DATASET CONTENT.
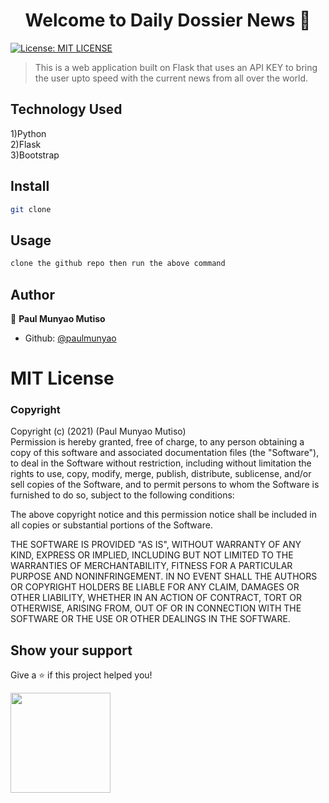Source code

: <h1 align="center">Welcome to Daily Dossier News 👋</h1>
<p>
  <a href="#" target="_blank">
    <img alt="License: MIT LICENSE" src="https://img.shields.io/badge/License-MIT LICENSE-yellow.svg" />
  </a>
</p>

> This is a web application built on Flask that uses an API KEY to bring the user upto speed with the current news from all over the world.

## Technology Used
1)Python <br>2)Flask <br>3)Bootstrap

## Install

```sh
git clone
```

## Usage

```sh
clone the github repo then run the above command
```

## Author

👤 **Paul Munyao Mutiso**

* Github: [@paulmunyao](https://github.com/paulmunyao)

# MIT License

### Copyright
Copyright (c) (2021) (Paul Munyao Mutiso)<br>Permission is hereby granted, free of charge, to any person obtaining a copy
of this software and associated documentation files (the "Software"), to deal
in the Software without restriction, including without limitation the rights
to use, copy, modify, merge, publish, distribute, sublicense, and/or sell
copies of the Software, and to permit persons to whom the Software is
furnished to do so, subject to the following conditions:

The above copyright notice and this permission notice shall be included in all
copies or substantial portions of the Software.

THE SOFTWARE IS PROVIDED "AS IS", WITHOUT WARRANTY OF ANY KIND, EXPRESS OR
IMPLIED, INCLUDING BUT NOT LIMITED TO THE WARRANTIES OF MERCHANTABILITY,
FITNESS FOR A PARTICULAR PURPOSE AND NONINFRINGEMENT. IN NO EVENT SHALL THE
AUTHORS OR COPYRIGHT HOLDERS BE LIABLE FOR ANY CLAIM, DAMAGES OR OTHER
LIABILITY, WHETHER IN AN ACTION OF CONTRACT, TORT OR OTHERWISE, ARISING FROM,
OUT OF OR IN CONNECTION WITH THE SOFTWARE OR THE USE OR OTHER DEALINGS IN THE
SOFTWARE.

## Show your support

Give a ⭐️ if this project helped you!

<a href="https://www.patreon.com/Paul Munyao">
  <img src="https://c5.patreon.com/external/logo/become_a_patron_button@2x.png" width="160">
</a>

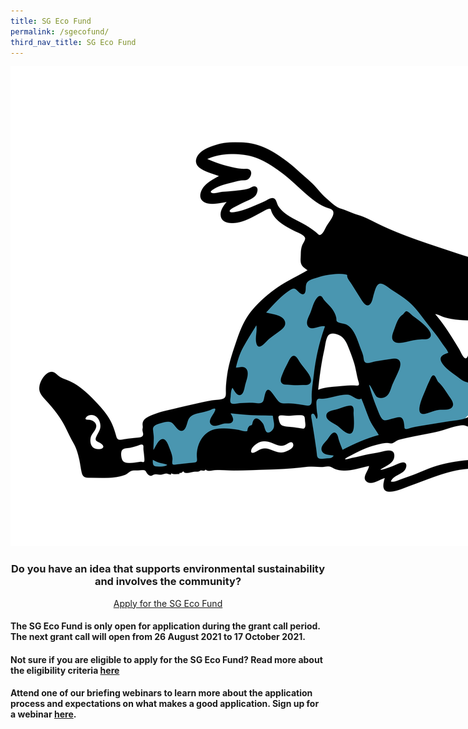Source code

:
 ```yaml
---
title: SG Eco Fund
permalink: /sgecofund/
third_nav_title: SG Eco Fund
---
```

<div>
    <img src="/images/sgeco-doodle.svg" style="max-width:33vh;">
</div>

<center><h3>Do you have an idea that supports environmental sustainability and involves the community? </h3>
<a class="button_david" style="margin-top:1.8em;" href="/sgecofund/apply/">Apply for the SG Eco Fund</a></center>

#### The SG Eco Fund is only open for application during the grant call period. The next grant call will open from **26 August 2021 to 17 October 2021**.  

#### Not sure if you are eligible to apply for the SG Eco Fund? Read more about the eligibility criteria [here](/sgecofund/fund-info)

#### Attend one of our briefing webinars to learn more about the application process and expectations on what makes a good application. Sign up for a webinar [here](/).
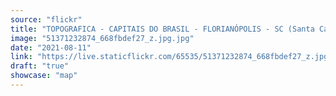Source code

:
 ```yaml
---
source: "flickr"
title: "TOPOGRAFICA - CAPITAIS DO BRASIL - FLORIANÓPOLIS - SC (Santa Catarina)"
image: "51371232874_668fbdef27_z.jpg.jpg"
date: "2021-08-11"
link: "https://live.staticflickr.com/65535/51371232874_668fbdef27_z.jpg"
draft: "true"
showcase: "map"
---
```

TASK GOAL.
For each line in the records that contains the word "application", make a copy.

EXERCISE ANSWER.
> This is a web application built on Flask that uses an API KEY to bring the user upto speed with the current news from all over the world.
#### The SG Eco Fund is only open for application during the grant call period. The next grant call will open from **26 August 2021 to 17 October 2021**.  
#### Attend one of our briefing webinars to learn more about the application process and expectations on what makes a good application. Sign up for a webinar [here](/).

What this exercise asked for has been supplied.